The next time I went, I said hello to him and he actually had a conversation with me this time. He told me more about himself, that his mom died when he was a teenager and he has adoptive parents who are not financially (nor probably otherwise) supportive of him. He said he went to college and was at one point making $45 an hour, and he can do things like fix cars and other handiwork. But he can’t get a job and transportation is expensive. I did my shopping and came out with a $5 bill and handed it to him. He gave me a hug and seemed very thankful and appreciative. He asked what he should do and what I would do if I were him, so I said $5 is enough to buy a bus pass for the entire day so that he can go whereever he wants and look for help. I suggested some shelters downtown and if he wanted, I could look up their addresses on my smart phone and write them down for him, but he said no thanks. I said that I would think about letting him stay with me but I also live with two other people being a student, so I couldn’t just offer that to him. I said that he can always ask me for help, and not to feel like he is being a burden to me because I really do want to help. So I left saying good luck and see you later.

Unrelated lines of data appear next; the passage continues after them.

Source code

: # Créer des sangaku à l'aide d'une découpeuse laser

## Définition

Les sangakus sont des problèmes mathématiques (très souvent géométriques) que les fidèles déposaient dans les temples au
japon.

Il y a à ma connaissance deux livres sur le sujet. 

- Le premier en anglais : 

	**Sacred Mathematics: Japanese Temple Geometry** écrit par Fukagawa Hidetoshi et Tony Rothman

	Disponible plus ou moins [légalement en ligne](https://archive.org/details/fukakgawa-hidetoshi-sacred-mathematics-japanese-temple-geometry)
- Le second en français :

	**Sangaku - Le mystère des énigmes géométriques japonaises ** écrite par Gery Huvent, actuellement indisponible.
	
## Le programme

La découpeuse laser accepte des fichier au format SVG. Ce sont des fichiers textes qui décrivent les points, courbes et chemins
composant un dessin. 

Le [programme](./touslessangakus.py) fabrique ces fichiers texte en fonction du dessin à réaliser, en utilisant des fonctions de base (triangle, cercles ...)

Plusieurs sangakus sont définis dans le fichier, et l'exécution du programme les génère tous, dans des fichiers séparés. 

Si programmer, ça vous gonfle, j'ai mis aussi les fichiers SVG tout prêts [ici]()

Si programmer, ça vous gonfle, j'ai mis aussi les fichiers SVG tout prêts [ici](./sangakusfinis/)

It seems to me that this guy is not addicted to anything and he could get back on his feet if he just had the resources. I have the feeling that he keeps refusing help I’m offering him (writing down addresses and locations of shelters, looking up any information he would like) because he feels he doesn’t deserve it or he is scared or unmotivated to take chances anymore. How do you think I could best help this homeless guy? I am thinking maybe one day I can go to one or some of the shelters with him so that he isn’t alone and has me to help him find other options if there is a problem, but I am not so sure he would agree with that, in which case I would have to convince him. I made it clear to him that I want to help him get out of his situation, and I don’t think he has the strength to do it himself. What do you think? Do you know if a shelter is really the best place for him to go to? I want to avoid ones that are faith-based because he once expressed dislike of ministries. Ideally the place I’d like for him to go is somewhere he will be able to stay a while to get proper treatment and/or encouragement and help him find a job (actually changing his situation and not just giving him food and supplies). Any advice would be appreciated.
This kind of homeless person lives with a great deal of internal emotional pain, more pain than he knows how to deal with. and living the particular way he does is the only way he knows to avoid and/or relieve that pain. Any attempt at changing his circumstances would, in his mind, put him at risk of reviving or re-engaging that pain. it would take a great deal of time and effort on someone’s part to get him to a point where he’d feel safe enough to face that pain. I’m talking years worth of constant effort. For now, the best you could do would be to befriend him and help him out with his basic needs, so to gain his trust. (movies are a great escape from real life). More than likely, given the description you provided, it will take years for this person to begin making a transition to a better way of life. Also, I strongly suggest not allowing this person into your home as his emotional and street survival mode will most likely over-ride his sense of right and wrong, and most likely he will eventually steal from you or become destructive towards your things or person.
Something I should clarify too. Part of the survival mode of homeless people is knowing how to present yourself in a way that makes people want to help you, at least with things like food and clothing and money. You learn how to tell people what they want to hear. And this talk and attitude does get people thinking that all the particular homeless person needs is a little help in the right direction. The reality is that when a person has gone so far as to become homeless as a means of dealing with their problems, his/her problems are deep and hidden, even from the homeless person. Solutions will not be easy to come by.